Tenir dans ses mains la fin de la vie

Sandra lui tenait la main. Il respirait de façon saccadée, avait la bouche boursouflée et parvenait difficilement à passer sa langue sur les gencives privées des dents que la tumeur avait emportées. A nouveau sa poitrine commença à se resserrer, annonçant une nouvelle crise. Ces crises ne duraient qu'un temps et il aurait presque pu s'y habituer si ces périodes n'étaient pas de moins en moins espacées et de plus en plus longues. Seul le regard gris de Sandra pouvait l'apaiser. C'est moins de noter la contraction de sa poitrine, encore quasiment imperceptible, qu'aux yeux de panique que Sandra notait l'imminence d'une nouvelle crise. Elle posait alors la deuxième main sur celle de l'homme et lui souriait. Plus que ses lèvres, c'était ses yeux qui souriaient, l'étincelle qui y éclatait avaient le don d'apaiser la plus tourmentée des âmes. Ils étaient gris comme il les avait décrits. Un gris profond, brillant. Son regard était serein, c'était un regard dans lequel l'homme trouvait de la force. Elle avait le blanc des yeux rougis par la fatigue, le visage marqué. Mais son regard gris restait aussi clair.

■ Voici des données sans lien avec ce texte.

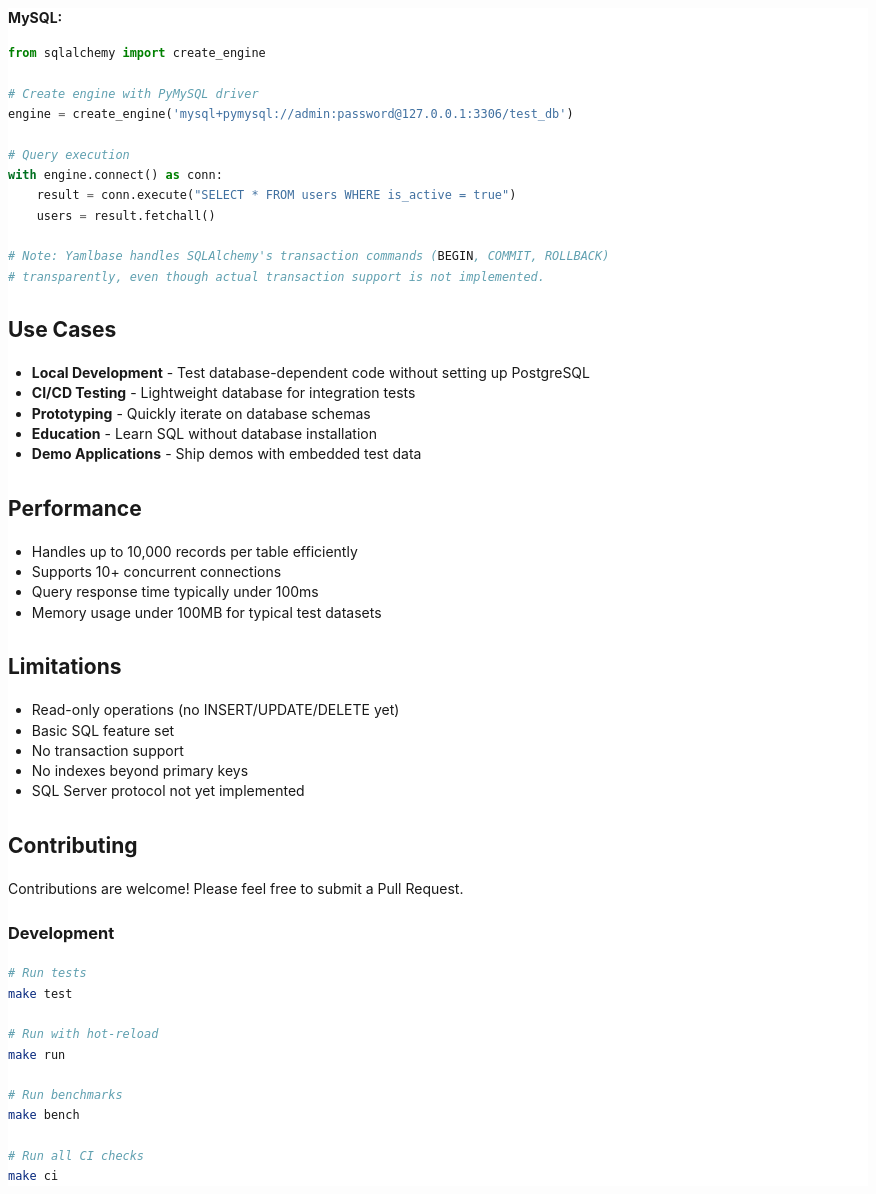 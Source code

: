 
**MySQL:**
```python
from sqlalchemy import create_engine

# Create engine with PyMySQL driver
engine = create_engine('mysql+pymysql://admin:password@127.0.0.1:3306/test_db')

# Query execution
with engine.connect() as conn:
    result = conn.execute("SELECT * FROM users WHERE is_active = true")
    users = result.fetchall()

# Note: Yamlbase handles SQLAlchemy's transaction commands (BEGIN, COMMIT, ROLLBACK)
# transparently, even though actual transaction support is not implemented.
```

## Use Cases

- **Local Development** - Test database-dependent code without setting up PostgreSQL
- **CI/CD Testing** - Lightweight database for integration tests
- **Prototyping** - Quickly iterate on database schemas
- **Education** - Learn SQL without database installation
- **Demo Applications** - Ship demos with embedded test data

## Performance

- Handles up to 10,000 records per table efficiently
- Supports 10+ concurrent connections
- Query response time typically under 100ms
- Memory usage under 100MB for typical test datasets

## Limitations

- Read-only operations (no INSERT/UPDATE/DELETE yet)
- Basic SQL feature set
- No transaction support
- No indexes beyond primary keys
- SQL Server protocol not yet implemented

## Contributing

Contributions are welcome! Please feel free to submit a Pull Request.

### Development

```bash
# Run tests
make test

# Run with hot-reload
make run

# Run benchmarks
make bench

# Run all CI checks
make ci
```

Les moments de répit se faisaient de plus en plus courts et rares, l'angoisse de ne pas parvenir à dire à Sandra ce qu'il avait à lui dire le minait. Il voyait enfin Sandra, après l'avoir imaginée des années durant, après qu'elle ait hanté ses rêves avec une telle présence qu'en comparaison, la réalité en devenait pâle ; il l'avait enfin auprès de lui mais à son lit de mort. La bouche gonflée, ses cordes vocales gangrenées, sa poitrine lui refusant le souffle nécessaire à émettre le moindre son articulé, il ne parvenait à transmettre à Sandra que sa terreur. Sandra aidait l'homme à porter sa terreur, et attendait que le message lui parvienne. Une nouvelle fois, l'homme lui serra les mains et essaya de se redresser ; Sandra se pencha vers lui et approcha son oreille de sa bouche. Il essaya de parler, mais ne parvint à articuler que des bruits incompréhensibles. Sandra sourit, le regarda, comme si elle avait compris.

Il aurait aimé qu'elle lui parle de sa vie. Mais que pouvait-elle bien dire qu'il ne sache pas déjà ? Plusieurs fois dans la journée il avait essayé ainsi de lui parler. Puis il s'était endormi à la tombée du jour. Il se réveilla en sursaut au milieu de la nuit. Sandra se tenait toujours auprès de lui, sa main dans la sienne.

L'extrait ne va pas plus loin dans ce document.